Clients of the three firms haven’t pulled away from equities as they did between 2000 and 2002, even though the S&P 500 has tumbled 42 percent since peaking in October 2007.
Slump After 2000
Schwab handled 14 percent more trades in the third quarter than a year earlier, while second-ranked Fidelity Investments processed 19 percent. Activity at Ameritrade rose 6 percent, and transactions fell 1 percent at E*Trade. A year after the slump in technology stocks began in 2000, trading slowed 29 percent at Schwab, 11 percent at TD Ameritrade and 35 percent at E*Trade.
Since the S&P 500 peaked in 2007, San Francisco-based Schwab has fallen 22 percent on the Nasdaq Stock Market and TD Ameritrade, based in Omaha, Nebraska, has tumbled 36 percent. In the same amount of time following the end of the technology boom in 2000, they plunged 54 percent and 72 percent, respectively. New York-based E*Trade has lost 89 percent because of mounting losses on bad home-equity loans. That compares with the 71 percent slump through 2001.
Individual investors are still looking for bargains. In the week after the S&P 500 tumbled to its lowest close of the year on Oct. 27, stock mutual funds attracted $2.2 billion, according to estimates from Sausalito, California-based TrimTabs Investment Research. That was the first weekly inflow since July.
‘Not Come Back’
Mounting losses for U.S. stocks may ultimately scare away small investors, leading to less trading, said Bill Brodsky, chairman of the Chicago Board Options Exchange, the largest U.S. market for the derivatives. The S&P 500’s current 13-month retreat is more than twice as steep as the slump during the same period following the March 2000 peak.
“People are going to get out of the market, and they may not come back,” Brodsky said Nov. 12 at a conference in Chicago. “That’s my greatest concern.”
Online brokers will weather a slowdown better than in 2000 because they are less reliant on commissions, said James Ellman, who runs a hedge fund with more than $100 million in financial companies. Schwab and Ameritrade have created bank units that collect deposits.

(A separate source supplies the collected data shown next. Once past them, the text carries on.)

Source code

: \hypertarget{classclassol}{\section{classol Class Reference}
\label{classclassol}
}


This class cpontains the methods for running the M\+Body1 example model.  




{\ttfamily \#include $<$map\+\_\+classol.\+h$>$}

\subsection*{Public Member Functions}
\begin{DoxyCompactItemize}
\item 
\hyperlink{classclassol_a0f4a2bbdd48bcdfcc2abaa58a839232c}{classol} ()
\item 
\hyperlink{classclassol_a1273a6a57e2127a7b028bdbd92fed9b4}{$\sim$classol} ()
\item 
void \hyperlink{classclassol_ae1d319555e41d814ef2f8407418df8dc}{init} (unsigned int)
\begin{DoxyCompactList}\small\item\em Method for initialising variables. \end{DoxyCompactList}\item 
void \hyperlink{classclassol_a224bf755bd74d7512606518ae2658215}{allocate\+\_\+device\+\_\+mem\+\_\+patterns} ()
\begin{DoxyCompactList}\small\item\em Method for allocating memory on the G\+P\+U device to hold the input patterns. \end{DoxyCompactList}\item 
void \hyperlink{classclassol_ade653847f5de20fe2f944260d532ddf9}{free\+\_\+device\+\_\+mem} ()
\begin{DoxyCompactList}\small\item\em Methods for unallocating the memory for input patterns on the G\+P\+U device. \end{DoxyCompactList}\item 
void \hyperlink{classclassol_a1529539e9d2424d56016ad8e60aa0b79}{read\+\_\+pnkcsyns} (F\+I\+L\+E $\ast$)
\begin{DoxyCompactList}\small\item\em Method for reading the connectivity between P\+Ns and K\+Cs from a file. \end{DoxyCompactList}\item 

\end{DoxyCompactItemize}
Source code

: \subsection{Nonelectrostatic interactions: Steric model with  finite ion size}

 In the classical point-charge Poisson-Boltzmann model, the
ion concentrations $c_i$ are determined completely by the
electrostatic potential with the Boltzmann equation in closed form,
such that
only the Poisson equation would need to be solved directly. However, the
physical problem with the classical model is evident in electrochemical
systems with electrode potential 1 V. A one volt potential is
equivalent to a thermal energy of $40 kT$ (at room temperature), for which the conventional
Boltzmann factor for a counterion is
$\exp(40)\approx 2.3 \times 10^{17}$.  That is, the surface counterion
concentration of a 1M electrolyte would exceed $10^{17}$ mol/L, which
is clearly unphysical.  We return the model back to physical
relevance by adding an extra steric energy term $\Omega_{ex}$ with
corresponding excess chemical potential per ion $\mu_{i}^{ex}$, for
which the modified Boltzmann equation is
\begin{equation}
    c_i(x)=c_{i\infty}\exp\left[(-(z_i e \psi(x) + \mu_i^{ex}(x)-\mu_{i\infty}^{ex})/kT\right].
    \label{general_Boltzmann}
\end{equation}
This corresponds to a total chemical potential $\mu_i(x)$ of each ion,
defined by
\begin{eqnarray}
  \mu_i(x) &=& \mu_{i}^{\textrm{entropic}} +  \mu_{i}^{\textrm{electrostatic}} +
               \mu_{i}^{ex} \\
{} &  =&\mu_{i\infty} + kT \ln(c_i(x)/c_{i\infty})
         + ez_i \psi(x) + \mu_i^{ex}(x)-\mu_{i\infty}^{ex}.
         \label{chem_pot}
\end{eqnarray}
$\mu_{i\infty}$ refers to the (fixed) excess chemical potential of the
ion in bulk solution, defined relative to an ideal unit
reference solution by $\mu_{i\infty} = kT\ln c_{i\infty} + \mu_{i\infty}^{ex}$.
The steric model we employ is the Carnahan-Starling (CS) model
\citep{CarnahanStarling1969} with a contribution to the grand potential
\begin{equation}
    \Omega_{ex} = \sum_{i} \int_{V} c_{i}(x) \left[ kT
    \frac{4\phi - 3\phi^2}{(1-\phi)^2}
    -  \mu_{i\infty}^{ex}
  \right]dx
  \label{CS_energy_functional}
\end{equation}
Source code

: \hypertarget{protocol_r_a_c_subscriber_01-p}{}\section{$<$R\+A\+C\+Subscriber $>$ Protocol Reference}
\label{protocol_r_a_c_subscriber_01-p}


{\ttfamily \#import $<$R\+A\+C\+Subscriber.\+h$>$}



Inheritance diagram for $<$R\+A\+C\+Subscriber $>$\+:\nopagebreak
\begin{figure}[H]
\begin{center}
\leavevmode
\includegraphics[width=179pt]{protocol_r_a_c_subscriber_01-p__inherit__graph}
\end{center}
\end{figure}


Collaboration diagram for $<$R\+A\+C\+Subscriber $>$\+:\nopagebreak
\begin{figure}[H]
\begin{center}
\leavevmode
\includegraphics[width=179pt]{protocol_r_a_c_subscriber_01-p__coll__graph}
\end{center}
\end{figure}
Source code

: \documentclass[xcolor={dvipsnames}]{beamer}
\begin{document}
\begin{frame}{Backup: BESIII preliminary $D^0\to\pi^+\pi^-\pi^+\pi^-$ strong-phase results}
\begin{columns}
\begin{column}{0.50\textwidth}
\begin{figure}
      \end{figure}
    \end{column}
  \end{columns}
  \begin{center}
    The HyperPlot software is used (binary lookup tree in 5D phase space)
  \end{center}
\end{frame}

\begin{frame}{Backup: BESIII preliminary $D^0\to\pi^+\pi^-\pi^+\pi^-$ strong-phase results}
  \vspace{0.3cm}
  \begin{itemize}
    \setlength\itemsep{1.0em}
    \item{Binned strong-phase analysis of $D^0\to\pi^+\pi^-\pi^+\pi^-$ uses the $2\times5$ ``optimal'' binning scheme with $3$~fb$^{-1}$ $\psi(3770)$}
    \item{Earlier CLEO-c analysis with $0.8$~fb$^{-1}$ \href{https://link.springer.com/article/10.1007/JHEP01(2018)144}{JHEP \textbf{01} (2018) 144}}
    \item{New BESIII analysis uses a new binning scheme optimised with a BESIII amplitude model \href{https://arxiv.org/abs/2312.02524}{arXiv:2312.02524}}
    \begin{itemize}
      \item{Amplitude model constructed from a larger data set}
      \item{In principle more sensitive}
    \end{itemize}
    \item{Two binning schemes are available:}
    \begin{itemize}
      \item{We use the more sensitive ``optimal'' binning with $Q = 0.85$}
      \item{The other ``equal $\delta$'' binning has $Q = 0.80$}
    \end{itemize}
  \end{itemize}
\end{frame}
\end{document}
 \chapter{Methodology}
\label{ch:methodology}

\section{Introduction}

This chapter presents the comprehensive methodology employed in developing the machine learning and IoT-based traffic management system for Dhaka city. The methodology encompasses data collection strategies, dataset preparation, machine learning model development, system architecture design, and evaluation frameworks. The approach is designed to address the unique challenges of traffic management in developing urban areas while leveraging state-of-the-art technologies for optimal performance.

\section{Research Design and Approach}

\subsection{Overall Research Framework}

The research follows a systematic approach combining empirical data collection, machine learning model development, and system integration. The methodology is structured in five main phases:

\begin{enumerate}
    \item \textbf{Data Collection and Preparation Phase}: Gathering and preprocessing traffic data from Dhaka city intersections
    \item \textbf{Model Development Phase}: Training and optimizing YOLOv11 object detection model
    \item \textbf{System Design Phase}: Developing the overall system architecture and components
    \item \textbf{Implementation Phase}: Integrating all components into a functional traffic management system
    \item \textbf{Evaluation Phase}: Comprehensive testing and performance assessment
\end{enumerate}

“When people put money with their bank instead of a mutual fund, the margins for Schwab or Ameritrade actually go up significantly,” said Ellman, who owns TD Ameritrade shares. “They’ve built some offsets.”
Options Trading
Retail investors are also using more sophisticated strategies that involve the purchase or sale of options. TD Ameritrade estimates that the contracts will account for 14 percent of total trades over the next year, up from about 9 percent in 2007. That will help boost average commissions per trade by as much as 3.1 percent to $13.38 over the next year, compared with a 7.6 percent drop in 2001.
“All of our research studies continue to demonstrate that there is growth in the active-trader market of somewhere between 5 percent and 11 percent as we look out over the next three or four years,” Fred Tomczyk, TD Ameritrade’s chief executive officer, said at an investor conference Nov. 12 in New York.